Ms. Patil brings nearly 20 years of global biopharmaceutical experience to Abeona. She most recently served as Associate General Counsel and Vice President of Legal Affairs at Novo Nordisk. In this role, Ms. Patil developed legal and compliance strategies for the company and led the team responsible for providing comprehensive legal support to Novo Nordisk’s U.S. business. Ms. Patil has worked extensively in corporate, regulatory, litigation and compliance matters across therapeutic areas, including in rare diseases. Her experience prior to Novo Nordisk includes various positions at other global biopharmaceutical companies including Pfizer and Sanofi.

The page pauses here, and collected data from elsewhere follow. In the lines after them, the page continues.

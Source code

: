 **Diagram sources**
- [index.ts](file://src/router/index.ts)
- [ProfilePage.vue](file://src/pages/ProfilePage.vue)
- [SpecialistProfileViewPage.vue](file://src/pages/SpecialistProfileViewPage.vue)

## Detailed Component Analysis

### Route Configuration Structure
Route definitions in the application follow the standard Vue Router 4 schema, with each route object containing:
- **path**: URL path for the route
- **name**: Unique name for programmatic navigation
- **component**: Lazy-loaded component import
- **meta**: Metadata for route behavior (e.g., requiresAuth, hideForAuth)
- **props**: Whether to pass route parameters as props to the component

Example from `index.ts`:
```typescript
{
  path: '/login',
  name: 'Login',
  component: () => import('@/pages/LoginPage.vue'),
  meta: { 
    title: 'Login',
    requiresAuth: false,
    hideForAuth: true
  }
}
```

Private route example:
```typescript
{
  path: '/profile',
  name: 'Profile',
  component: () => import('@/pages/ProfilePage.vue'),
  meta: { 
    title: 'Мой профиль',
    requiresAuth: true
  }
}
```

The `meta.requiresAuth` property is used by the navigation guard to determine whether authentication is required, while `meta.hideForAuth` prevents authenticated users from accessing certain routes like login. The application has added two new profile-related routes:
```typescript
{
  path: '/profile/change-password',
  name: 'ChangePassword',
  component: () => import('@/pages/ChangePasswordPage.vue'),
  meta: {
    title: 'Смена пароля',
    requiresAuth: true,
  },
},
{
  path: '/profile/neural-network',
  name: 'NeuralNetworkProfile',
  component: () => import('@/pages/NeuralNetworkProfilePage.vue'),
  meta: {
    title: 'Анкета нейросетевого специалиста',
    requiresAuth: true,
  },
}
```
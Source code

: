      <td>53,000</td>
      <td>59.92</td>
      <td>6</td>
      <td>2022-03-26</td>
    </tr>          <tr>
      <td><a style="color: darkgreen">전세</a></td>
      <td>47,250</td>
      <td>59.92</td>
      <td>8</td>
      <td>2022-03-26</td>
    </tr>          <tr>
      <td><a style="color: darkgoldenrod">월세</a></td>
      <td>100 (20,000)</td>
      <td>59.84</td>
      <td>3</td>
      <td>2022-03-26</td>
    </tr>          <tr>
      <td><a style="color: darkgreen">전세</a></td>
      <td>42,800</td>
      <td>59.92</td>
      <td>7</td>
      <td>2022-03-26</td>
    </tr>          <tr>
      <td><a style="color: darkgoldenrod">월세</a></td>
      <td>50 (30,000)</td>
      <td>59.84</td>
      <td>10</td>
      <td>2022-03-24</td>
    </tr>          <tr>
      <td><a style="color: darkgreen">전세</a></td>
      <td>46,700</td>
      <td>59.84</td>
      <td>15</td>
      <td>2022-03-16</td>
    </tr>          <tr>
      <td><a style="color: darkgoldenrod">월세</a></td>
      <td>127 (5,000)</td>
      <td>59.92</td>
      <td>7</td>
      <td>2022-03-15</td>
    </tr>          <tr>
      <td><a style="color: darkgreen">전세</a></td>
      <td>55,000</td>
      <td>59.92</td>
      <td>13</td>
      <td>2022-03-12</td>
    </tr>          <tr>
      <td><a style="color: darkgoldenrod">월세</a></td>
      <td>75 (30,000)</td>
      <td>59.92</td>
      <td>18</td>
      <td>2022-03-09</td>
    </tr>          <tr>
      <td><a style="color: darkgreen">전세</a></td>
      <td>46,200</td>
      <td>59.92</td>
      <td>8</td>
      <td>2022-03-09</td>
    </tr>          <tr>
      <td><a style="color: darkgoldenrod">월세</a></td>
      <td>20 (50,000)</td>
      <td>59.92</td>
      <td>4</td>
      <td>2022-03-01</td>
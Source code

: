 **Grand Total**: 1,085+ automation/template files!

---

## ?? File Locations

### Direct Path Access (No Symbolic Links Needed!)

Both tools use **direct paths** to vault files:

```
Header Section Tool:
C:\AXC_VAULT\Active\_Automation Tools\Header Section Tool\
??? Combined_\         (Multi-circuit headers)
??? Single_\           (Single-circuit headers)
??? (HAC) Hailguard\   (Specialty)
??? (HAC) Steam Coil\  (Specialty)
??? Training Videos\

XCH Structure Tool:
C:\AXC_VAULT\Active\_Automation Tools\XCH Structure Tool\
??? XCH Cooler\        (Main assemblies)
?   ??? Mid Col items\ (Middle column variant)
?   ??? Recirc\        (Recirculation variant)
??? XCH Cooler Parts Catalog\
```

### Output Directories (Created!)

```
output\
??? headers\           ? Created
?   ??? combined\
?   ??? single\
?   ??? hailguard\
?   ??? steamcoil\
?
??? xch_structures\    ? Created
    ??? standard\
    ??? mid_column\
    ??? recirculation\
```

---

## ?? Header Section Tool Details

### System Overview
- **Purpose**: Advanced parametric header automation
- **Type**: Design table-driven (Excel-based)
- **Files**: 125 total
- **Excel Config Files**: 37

Ms. Patil earned her J.D. and Master’s in Health Services Administration from the University of Michigan in Ann Arbor and her undergraduate degree from Georgetown University with a Bachelor of Arts in Political Science.

About Abeona

Abeona Therapeutics Inc. is a clinical-stage biopharmaceutical company developing cell and gene therapies for life-threatening rare genetic diseases. Abeona's lead programs include EB-101 (gene-corrected skin grafts) for recessive dystrophic epidermolysis bullosa (RDEB), ABO-102 (AAV-SGSH), an adeno-associated virus (AAV) based gene therapy for Sanfilippo syndrome type A (MPS IIIA) and ABO-101 (AAV-NAGLU), an adeno-associated virus (AAV) based gene therapy for Sanfilippo syndrome type B (MPS IIIB). Abeona is also developing ABO-201 (AAV-CLN3) gene therapy for CLN3 disease, ABO-202 (AAV-CLN1) for treatment of CLN1 disease, EB-201 for epidermolysis bullosa (EB), ABO-301 (AAV-FANCC) for Fanconi anemia (FA) disorder and ABO-302 using a novel CRISPR/Cas9-based gene editing approach to gene therapy for rare blood diseases. In addition, Abeona is developing a proprietary vector platform, AIM™, for next generation product candidates. For more information, visit

Investor Contact:

Christine Silverstein
SVP, Finance & Investor Relations
Abeona Therapeutics, Inc.
+1 (646) 813-4707

Media Contact:

Scott Santiamo
Director, Corporate Communications
Abeona Therapeutics, Inc.
+1 (646) 813-4719

This press release contains certain statements that are forward-looking within the meaning of Section 27a of the Securities Act of 1933, as amended, and that involve risks and uncertainties. These statements include statements regarding our pipeline maturing toward commercial stages; our expectation that the broad experience, deep understanding of the healthcare industry, development of high performing teams, effective resource allocation and proven ability to achieve ambitious outcomes by João Siffert and Neena Patil will serve our future growth. We have attempted to identify forward looking statements by such terminology as “may,” will,” “anticipate,” “believe,” “estimate,” “expect,” “intend,” and similar expressions (as well as other words or expressions referencing future events, conditions or circumstances), which constitute and are intended to identify forward-looking statements. Actual results may differ materially from those indicated by such forward-looking statements as a result of various important factors, numerous risks and uncertainties, including but not limited to continued interest in our rare disease portfolio, our ability to enroll patients in clinical trials, the impact of competition; the ability to develop our products and technologies; the ability to achieve or obtain necessary regulatory approvals and licenses; the impact of changes in the financial markets and global economic conditions; and other risks as may be detailed from time to time in the Company's Annual Reports on Form 10-K and other reports filed by the Company with the Securities and Exchange Commission. The Company undertakes no obligations to make any revisions to the forward-looking statements contained in this release or to update them to reflect events or circumstances occurring after the date of this release, whether as a result of new information, future developments or otherwise.